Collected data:
((
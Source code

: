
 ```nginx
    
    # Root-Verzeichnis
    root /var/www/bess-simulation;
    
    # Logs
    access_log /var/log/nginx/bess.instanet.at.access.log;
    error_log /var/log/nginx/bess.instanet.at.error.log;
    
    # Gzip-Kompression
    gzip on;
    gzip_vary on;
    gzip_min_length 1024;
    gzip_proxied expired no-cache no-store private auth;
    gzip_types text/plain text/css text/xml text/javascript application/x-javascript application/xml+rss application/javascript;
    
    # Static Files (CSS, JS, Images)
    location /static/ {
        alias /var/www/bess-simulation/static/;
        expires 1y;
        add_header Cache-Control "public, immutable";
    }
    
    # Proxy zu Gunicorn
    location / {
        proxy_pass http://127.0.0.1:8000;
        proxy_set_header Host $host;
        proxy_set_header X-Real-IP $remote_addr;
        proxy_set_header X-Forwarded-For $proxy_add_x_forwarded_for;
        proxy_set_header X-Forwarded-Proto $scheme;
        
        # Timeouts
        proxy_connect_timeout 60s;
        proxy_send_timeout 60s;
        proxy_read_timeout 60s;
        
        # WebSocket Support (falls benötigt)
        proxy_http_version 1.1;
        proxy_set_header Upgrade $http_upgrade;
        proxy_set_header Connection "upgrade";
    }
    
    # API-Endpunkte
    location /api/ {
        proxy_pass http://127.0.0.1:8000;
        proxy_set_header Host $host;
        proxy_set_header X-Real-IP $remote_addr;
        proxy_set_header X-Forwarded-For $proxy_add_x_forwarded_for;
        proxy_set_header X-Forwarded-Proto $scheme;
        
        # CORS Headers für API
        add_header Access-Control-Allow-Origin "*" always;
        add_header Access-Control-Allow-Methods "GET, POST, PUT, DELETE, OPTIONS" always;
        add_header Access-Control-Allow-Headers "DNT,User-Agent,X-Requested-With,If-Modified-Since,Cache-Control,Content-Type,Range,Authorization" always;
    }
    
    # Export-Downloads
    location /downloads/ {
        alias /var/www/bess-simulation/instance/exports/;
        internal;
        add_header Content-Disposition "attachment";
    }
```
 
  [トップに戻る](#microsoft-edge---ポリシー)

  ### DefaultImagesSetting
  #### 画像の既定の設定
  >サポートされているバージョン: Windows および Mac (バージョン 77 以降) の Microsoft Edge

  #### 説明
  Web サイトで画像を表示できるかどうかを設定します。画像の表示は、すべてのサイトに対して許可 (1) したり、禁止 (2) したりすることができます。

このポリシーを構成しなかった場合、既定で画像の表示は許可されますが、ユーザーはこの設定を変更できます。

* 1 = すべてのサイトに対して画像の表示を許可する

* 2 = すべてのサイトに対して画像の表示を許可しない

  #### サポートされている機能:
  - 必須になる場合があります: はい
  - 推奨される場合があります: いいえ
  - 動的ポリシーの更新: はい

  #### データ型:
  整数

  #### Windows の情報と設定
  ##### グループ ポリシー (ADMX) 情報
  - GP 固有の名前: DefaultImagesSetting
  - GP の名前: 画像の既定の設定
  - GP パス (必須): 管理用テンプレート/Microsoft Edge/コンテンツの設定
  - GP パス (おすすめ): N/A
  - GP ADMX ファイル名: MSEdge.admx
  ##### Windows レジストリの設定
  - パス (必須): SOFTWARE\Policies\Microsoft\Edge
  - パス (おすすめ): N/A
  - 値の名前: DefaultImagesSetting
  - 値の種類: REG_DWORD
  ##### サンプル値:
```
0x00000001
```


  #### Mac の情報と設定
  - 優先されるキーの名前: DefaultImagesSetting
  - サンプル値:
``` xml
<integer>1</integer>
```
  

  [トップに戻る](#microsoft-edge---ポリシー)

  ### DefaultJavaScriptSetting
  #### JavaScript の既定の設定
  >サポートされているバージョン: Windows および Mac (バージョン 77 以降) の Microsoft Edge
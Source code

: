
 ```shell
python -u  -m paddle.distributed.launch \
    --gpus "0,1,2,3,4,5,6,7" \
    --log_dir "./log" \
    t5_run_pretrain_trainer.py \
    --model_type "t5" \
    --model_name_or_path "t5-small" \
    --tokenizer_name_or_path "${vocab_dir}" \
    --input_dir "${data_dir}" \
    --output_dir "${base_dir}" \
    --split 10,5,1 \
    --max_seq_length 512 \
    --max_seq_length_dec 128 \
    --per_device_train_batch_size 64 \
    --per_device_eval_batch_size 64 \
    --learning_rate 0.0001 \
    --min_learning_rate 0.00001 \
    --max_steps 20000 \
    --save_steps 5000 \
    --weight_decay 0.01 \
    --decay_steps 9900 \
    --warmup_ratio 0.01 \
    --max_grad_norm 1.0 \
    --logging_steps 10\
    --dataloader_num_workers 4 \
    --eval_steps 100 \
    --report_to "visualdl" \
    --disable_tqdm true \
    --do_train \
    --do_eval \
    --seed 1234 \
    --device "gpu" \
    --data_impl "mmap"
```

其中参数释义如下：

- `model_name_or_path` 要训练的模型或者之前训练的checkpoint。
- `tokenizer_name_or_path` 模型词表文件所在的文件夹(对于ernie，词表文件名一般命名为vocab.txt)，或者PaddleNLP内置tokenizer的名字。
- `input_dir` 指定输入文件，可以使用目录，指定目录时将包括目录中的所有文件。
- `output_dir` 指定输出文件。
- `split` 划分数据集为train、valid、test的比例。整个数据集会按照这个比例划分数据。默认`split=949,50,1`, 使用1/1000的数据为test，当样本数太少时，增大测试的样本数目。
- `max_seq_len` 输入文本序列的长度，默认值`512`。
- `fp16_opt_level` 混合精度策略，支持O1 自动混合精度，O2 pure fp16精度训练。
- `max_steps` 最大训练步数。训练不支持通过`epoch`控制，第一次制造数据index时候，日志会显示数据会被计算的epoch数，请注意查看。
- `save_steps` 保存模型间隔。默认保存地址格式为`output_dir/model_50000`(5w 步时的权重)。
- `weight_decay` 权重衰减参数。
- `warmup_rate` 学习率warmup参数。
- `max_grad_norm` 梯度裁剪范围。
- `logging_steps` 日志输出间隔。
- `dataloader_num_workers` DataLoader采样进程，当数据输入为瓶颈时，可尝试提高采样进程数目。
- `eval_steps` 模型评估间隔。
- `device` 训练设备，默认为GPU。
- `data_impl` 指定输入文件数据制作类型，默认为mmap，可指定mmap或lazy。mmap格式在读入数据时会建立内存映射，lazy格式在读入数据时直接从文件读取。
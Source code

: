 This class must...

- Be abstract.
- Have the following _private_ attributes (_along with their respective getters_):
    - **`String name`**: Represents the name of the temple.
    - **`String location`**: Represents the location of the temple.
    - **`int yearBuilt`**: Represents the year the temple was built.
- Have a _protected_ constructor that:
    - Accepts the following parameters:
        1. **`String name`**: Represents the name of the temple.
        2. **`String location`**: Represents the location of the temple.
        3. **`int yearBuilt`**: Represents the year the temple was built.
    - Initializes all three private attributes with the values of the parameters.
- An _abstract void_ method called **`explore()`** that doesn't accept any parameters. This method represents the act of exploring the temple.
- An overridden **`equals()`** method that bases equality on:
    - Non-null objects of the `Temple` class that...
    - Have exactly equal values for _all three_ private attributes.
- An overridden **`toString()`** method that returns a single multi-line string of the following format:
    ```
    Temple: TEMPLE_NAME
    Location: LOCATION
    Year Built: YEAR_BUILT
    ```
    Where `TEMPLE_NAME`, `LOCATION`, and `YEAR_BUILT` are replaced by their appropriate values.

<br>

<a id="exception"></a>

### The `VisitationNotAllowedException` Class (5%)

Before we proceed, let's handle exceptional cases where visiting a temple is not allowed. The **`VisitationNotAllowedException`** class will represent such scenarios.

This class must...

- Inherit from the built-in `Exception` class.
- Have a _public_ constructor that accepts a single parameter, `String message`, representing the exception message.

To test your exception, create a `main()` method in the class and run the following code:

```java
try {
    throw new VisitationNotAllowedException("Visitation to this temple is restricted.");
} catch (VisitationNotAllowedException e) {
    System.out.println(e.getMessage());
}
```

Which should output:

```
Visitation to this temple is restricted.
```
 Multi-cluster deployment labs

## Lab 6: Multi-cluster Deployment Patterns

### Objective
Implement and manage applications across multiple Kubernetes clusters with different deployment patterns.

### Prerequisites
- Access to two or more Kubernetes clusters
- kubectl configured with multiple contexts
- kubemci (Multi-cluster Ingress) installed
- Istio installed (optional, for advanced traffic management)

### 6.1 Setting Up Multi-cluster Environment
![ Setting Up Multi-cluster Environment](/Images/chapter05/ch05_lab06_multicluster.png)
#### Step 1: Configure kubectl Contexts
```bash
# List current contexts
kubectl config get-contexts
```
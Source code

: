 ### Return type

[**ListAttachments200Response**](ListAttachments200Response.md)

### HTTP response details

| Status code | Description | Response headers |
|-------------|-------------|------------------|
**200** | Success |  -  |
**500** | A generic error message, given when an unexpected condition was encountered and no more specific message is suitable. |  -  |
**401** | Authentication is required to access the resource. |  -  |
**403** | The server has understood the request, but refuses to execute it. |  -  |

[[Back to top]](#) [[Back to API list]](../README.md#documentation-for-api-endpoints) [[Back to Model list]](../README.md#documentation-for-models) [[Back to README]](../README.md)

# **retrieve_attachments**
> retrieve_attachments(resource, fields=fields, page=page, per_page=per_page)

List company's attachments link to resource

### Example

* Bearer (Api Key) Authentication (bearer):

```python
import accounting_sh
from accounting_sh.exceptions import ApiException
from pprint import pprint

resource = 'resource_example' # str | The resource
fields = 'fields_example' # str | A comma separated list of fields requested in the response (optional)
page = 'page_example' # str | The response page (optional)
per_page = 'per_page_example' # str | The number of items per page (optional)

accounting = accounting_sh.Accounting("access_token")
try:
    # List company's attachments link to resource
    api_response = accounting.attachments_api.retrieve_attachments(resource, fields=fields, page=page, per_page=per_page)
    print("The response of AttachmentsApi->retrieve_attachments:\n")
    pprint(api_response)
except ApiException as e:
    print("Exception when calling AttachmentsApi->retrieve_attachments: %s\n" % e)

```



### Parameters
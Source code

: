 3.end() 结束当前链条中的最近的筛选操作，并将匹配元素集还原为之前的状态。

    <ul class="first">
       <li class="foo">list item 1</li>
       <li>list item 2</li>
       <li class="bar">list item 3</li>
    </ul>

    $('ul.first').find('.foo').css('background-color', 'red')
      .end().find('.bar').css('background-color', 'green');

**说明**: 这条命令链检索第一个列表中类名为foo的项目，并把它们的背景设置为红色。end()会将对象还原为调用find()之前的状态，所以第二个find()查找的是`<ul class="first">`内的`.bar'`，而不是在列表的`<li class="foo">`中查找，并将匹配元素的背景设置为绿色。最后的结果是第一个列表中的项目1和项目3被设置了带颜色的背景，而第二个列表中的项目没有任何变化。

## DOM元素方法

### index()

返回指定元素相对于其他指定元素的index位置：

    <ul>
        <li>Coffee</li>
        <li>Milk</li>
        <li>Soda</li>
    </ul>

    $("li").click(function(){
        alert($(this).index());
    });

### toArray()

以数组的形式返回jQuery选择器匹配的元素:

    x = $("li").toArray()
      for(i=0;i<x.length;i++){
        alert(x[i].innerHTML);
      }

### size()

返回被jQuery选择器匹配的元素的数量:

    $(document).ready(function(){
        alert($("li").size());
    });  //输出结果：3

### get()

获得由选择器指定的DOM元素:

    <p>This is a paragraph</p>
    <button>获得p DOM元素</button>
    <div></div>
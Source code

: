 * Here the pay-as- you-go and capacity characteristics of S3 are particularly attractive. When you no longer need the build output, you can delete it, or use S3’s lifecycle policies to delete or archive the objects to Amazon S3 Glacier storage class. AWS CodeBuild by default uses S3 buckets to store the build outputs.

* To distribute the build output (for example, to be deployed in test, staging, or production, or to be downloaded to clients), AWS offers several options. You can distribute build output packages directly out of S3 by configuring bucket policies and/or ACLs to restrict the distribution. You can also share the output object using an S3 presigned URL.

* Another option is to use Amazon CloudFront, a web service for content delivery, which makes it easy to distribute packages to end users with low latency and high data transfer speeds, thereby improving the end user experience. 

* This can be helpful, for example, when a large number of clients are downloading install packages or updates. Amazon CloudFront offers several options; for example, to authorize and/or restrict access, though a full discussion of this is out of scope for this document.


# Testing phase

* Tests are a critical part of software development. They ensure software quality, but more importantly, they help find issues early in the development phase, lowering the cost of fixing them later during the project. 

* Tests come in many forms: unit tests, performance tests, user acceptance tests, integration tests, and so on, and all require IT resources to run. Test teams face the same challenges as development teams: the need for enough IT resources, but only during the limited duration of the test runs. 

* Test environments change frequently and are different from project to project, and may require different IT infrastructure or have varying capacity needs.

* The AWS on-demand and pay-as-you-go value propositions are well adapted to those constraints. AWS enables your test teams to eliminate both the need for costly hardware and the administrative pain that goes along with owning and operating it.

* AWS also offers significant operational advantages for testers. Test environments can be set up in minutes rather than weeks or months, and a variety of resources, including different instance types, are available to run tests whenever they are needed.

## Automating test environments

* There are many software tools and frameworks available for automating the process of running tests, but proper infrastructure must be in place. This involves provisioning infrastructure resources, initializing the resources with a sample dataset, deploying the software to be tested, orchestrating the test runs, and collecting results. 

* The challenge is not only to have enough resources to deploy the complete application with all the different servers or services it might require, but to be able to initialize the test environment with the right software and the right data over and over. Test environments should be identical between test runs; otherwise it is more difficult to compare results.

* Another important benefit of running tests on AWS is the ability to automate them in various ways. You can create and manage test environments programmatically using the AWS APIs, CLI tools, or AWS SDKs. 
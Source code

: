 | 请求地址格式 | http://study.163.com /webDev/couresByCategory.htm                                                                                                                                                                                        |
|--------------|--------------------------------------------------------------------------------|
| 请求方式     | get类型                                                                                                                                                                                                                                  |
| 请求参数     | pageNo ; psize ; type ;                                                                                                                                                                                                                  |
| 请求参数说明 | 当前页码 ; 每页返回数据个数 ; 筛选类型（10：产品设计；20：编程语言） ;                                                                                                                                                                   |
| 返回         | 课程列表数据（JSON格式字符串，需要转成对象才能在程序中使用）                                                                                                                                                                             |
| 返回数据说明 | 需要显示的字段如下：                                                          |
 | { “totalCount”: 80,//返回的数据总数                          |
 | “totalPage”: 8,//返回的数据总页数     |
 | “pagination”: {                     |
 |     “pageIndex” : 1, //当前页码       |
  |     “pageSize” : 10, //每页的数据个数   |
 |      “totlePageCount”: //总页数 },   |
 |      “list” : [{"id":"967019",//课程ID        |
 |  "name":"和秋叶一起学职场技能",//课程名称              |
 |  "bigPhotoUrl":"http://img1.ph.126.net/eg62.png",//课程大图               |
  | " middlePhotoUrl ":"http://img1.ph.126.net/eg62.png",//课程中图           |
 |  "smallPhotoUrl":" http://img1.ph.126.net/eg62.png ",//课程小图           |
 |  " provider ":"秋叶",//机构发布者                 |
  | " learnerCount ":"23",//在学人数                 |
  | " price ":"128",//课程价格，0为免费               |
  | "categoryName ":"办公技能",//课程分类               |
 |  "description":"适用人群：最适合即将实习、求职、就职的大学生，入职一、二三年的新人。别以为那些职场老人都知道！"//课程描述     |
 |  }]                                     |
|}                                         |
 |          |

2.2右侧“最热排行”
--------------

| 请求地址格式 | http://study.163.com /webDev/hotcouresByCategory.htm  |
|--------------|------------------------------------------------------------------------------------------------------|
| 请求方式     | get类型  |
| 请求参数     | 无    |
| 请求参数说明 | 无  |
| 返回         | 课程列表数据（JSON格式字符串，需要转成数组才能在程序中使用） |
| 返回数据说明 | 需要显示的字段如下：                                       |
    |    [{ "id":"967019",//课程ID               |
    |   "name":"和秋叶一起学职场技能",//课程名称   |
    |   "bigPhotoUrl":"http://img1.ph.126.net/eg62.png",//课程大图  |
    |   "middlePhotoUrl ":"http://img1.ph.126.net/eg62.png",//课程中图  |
))
**WORK TASK**. The answer is the run of lines above from the line containing "#### Step 1: Configure kubectl Contexts" through the line containing "### Example", copied exactly and alone.

**SOLUTION FOR THIS EXERCISE**.
#### Step 1: Configure kubectl Contexts
```bash
# List current contexts
kubectl config get-contexts
```
Source code

: ### Return type

[**ListAttachments200Response**](ListAttachments200Response.md)

### HTTP response details

| Status code | Description | Response headers |
|-------------|-------------|------------------|
**200** | Success |  -  |
**500** | A generic error message, given when an unexpected condition was encountered and no more specific message is suitable. |  -  |
**401** | Authentication is required to access the resource. |  -  |
**403** | The server has understood the request, but refuses to execute it. |  -  |

[[Back to top]](#) [[Back to API list]](../README.md#documentation-for-api-endpoints) [[Back to Model list]](../README.md#documentation-for-models) [[Back to README]](../README.md)

# **retrieve_attachments**
> retrieve_attachments(resource, fields=fields, page=page, per_page=per_page)

List company's attachments link to resource

### Example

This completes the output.